### WHAT YOU NEED TO DO
The lines you return must be all those in the data that hold the string "lstlisting".

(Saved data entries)
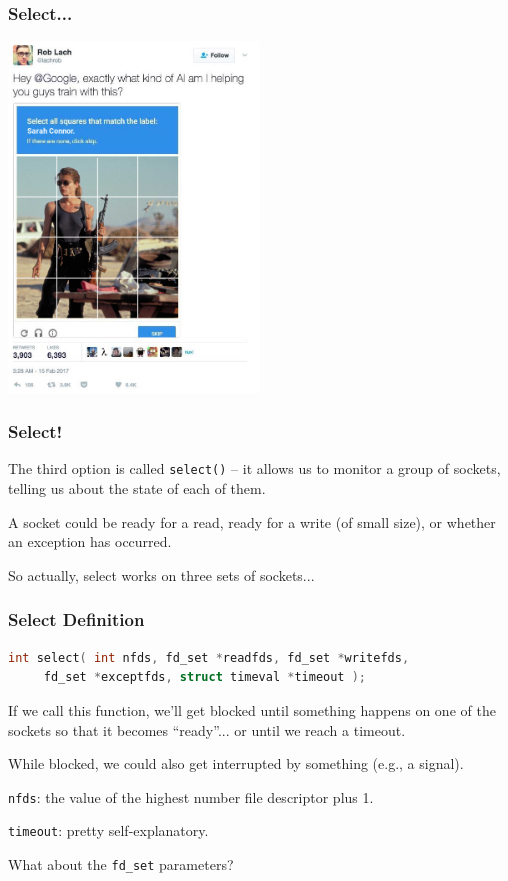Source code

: \begin{frame}
\frametitle{Select...}

\begin{center}
	\includegraphics[width=0.5\textwidth]{images/sarahconnor.png}
\end{center}

\end{frame}

\begin{frame}
\frametitle{Select!}

The third option is called \texttt{select()} -- it allows us to monitor a group of sockets, telling us about the state of each of them. 

A socket could be ready for a read, ready for a write (of small size), or whether an exception has occurred. 

So actually, select works on three sets of sockets...

\end{frame}

\begin{frame}[fragile]
\frametitle{Select Definition}

\begin{lstlisting}[language=C]
 int select( int nfds, fd_set *readfds, fd_set *writefds, 
     fd_set *exceptfds, struct timeval *timeout );
\end{lstlisting}

If we call this function, we'll get blocked until something happens on one of the sockets so that it becomes ``ready''... or until we reach a timeout. 

While blocked, we could also get interrupted by something (e.g., a signal).

\texttt{nfds}: the value of the highest number file descriptor plus 1.

\texttt{timeout}: pretty self-explanatory.

What about the \texttt{fd\_set} parameters?

\end{frame}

### SOLUTION TO THIS TASK
\begin{lstlisting}[language=C]
\end{lstlisting}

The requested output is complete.